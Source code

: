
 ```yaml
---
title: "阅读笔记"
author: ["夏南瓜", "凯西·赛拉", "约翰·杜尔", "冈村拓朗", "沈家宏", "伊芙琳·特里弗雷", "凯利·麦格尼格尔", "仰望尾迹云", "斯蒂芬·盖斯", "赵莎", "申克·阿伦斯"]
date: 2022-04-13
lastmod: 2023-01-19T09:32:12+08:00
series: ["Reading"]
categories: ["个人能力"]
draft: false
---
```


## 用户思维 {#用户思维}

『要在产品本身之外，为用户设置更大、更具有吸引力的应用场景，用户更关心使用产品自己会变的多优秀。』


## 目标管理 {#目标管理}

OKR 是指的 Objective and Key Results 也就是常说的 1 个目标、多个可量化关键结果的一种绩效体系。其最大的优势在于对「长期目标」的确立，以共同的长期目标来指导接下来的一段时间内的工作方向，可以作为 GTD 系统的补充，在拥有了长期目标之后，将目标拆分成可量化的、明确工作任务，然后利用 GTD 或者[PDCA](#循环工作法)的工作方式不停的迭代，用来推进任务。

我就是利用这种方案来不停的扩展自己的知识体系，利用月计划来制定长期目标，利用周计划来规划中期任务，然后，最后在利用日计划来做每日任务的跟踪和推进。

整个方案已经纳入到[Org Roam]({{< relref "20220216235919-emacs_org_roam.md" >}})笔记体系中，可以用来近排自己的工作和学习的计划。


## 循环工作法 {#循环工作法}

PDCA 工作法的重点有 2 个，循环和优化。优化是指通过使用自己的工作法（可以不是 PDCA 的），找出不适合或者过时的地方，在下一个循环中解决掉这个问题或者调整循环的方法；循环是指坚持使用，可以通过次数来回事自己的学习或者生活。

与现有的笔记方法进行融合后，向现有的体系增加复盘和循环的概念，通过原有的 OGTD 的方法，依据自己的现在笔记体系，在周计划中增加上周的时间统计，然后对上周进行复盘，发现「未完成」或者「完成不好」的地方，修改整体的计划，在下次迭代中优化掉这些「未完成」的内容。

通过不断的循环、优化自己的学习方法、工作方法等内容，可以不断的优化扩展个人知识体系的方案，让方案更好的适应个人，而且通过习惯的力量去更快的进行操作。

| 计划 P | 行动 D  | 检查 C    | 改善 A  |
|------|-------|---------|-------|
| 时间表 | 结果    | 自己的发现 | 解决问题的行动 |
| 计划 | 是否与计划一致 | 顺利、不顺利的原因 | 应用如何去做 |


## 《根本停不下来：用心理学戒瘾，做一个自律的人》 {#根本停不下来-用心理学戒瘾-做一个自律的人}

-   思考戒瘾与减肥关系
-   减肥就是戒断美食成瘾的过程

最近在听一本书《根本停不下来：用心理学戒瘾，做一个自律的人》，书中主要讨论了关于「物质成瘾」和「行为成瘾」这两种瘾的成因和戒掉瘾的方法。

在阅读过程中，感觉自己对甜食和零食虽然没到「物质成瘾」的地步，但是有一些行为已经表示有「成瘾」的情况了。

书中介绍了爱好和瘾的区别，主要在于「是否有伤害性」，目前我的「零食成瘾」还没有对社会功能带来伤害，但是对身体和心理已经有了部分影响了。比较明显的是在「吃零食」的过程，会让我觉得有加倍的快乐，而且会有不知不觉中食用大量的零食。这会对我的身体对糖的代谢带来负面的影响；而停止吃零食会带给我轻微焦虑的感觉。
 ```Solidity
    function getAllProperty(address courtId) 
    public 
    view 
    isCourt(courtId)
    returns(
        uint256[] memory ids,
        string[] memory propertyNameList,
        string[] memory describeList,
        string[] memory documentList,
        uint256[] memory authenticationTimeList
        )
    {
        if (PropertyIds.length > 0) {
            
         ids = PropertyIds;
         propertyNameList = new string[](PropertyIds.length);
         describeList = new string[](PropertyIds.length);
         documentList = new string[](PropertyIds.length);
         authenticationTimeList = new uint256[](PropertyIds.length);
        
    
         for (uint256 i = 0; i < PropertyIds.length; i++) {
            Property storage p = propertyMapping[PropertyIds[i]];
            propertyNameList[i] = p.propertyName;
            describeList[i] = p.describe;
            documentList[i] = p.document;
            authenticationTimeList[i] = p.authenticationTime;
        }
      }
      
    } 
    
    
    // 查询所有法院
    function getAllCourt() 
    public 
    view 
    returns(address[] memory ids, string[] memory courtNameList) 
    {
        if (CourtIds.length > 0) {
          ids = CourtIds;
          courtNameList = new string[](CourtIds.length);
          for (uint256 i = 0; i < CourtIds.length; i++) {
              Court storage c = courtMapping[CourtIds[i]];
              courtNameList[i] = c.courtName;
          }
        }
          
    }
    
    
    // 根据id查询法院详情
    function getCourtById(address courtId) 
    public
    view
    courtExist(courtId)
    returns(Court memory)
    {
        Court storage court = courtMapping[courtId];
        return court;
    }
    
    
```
★ ★ ★ ★ ★ ★ ★
◆ YOUR OBJECTIVE ◆
Return the lines containing "returns", taking each one from the listing.

◆ TASK RESULT ◆
    returns(
    returns(address[] memory ids, string[] memory courtNameList) 
    returns(Court memory)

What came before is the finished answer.